MANILA, Philippines—The country’s shipments abroad rose double-digits in July, growing second-fastest in the East and Southeast Asian regions after economic giant China, the Philippine Statistics Authority (PSA) reported Wednesday.
The National Economic and Development Authority (NEDA), however, warned that the export industry’s rosy prospects would be dampened should government fail to avert an impending power crisis.
PSA data showed that merchandize exports jumped 12.4 percent to $5.5 billion in July from $4.9 billion in the same month in 2013. The Philippines’ export growth that month trailed only China’s 14.5 percent among major Asian economies.

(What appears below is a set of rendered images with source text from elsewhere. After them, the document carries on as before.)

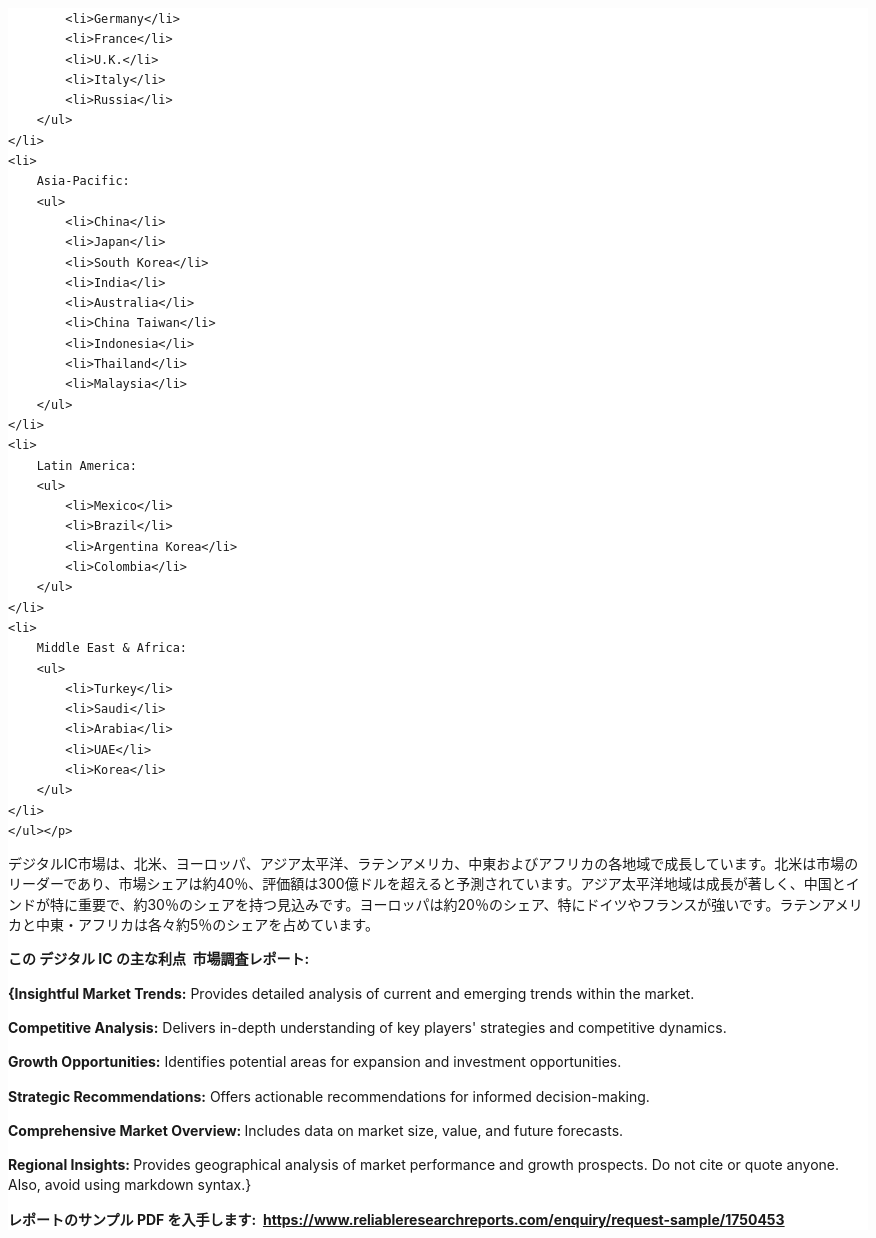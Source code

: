             <li>Germany</li>
            <li>France</li>
            <li>U.K.</li>
            <li>Italy</li>
            <li>Russia</li>
        </ul>
    </li>
    <li>
        Asia-Pacific:
        <ul>
            <li>China</li>
            <li>Japan</li>
            <li>South Korea</li>
            <li>India</li>
            <li>Australia</li>
            <li>China Taiwan</li>
            <li>Indonesia</li>
            <li>Thailand</li>
            <li>Malaysia</li>
        </ul>
    </li>
    <li>
        Latin America:
        <ul>
            <li>Mexico</li>
            <li>Brazil</li>
            <li>Argentina Korea</li>
            <li>Colombia</li>
        </ul>
    </li>
    <li>
        Middle East & Africa:
        <ul>
            <li>Turkey</li>
            <li>Saudi</li>
            <li>Arabia</li>
            <li>UAE</li>
            <li>Korea</li>
        </ul>
    </li>
    </ul></p>
<p><p>デジタルIC市場は、北米、ヨーロッパ、アジア太平洋、ラテンアメリカ、中東およびアフリカの各地域で成長しています。北米は市場のリーダーであり、市場シェアは約40％、評価額は300億ドルを超えると予測されています。アジア太平洋地域は成長が著しく、中国とインドが特に重要で、約30％のシェアを持つ見込みです。ヨーロッパは約20％のシェア、特にドイツやフランスが強いです。ラテンアメリカと中東・アフリカは各々約5％のシェアを占めています。</p></p>
<p><strong>この デジタル IC の主な利点&nbsp; 市場調査レポート:</strong></p>
<p><strong>{Insightful Market Trends:</strong> Provides detailed analysis of current and emerging trends within the market.</p>
<p><strong>Competitive Analysis:</strong> Delivers in-depth understanding of key players' strategies and competitive dynamics.</p>
<p><strong>Growth Opportunities:</strong> Identifies potential areas for expansion and investment opportunities.</p>
<p><strong>Strategic Recommendations:</strong> Offers actionable recommendations for informed decision-making.</p>
<p><strong>Comprehensive Market Overview: </strong>Includes data on market size, value, and future forecasts.</p>
<p><strong>Regional Insights: </strong>Provides geographical analysis of market performance and growth prospects. Do not cite or quote anyone. Also, avoid using markdown syntax.}</p>
<p><strong>レポートのサンプル PDF を入手します:&nbsp;</strong><strong>&nbsp;<a href="https://www.reliableresearchreports.com/enquiry/request-sample/1750453?utm_campaign=107&utm_medium=36&utm_source=Github&utm_content=ia&utm_term=05022025&utm_id=digital-ics">https://www.reliableresearchreports.com/enquiry/request-sample/1750453</a></strong></p>
<p></p>
<p></p>
<p></p>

NEDA attributed the double-digit increase to higher overseas sales of agro-based as well as manufactured goods.
Over four-fifths of July’s merchandize exports were manufactured goods, which went up 15.9 percent to $4.4-billion worth from $3.8 billion last year on the back of robust electronics shipments.
Agro-based exports likewise grew double-digits to $447.2 million in July, 20.7-percent higher than last year’s $370.6 million. The jump in agriculture shipments was boosted by the rise in demand for coconut and sugar products as well as fruits and vegetables, NEDA said.
The Philippines top export destinations’ in July were Japan, the United States and China.
At the end of July, exports reached $35.1 billion, up 8.5 percent from $32.4 billion in the same seven-month period in 2013.
“Our country’s robust exports growth reflects global trend, as we see major economies such as the USA, China and Germany continuously showing signs of bouncing back from economic shocks. This suggests that global demand is picking up pace and that our exports sector is slowly gaining momentum,” NEDA director-general and Socio-economic Planning Secretary Arsenio M. Balisacan said in a statement.
But while the third quarter has shown signs of “better prospects” expected to spill over until yearend for agriculture-based products, electronics, garments and other intermediate goods exports, Balisacan said the looming power shortage might stunt growth.
“The expected tightness in the supply of power in the coming months could disrupt industrial production, hurting exports. Additional cost of utilities may also hamper production volumes. This should also be given priority by the government to support the country’s export targets,” the NEDA chief said.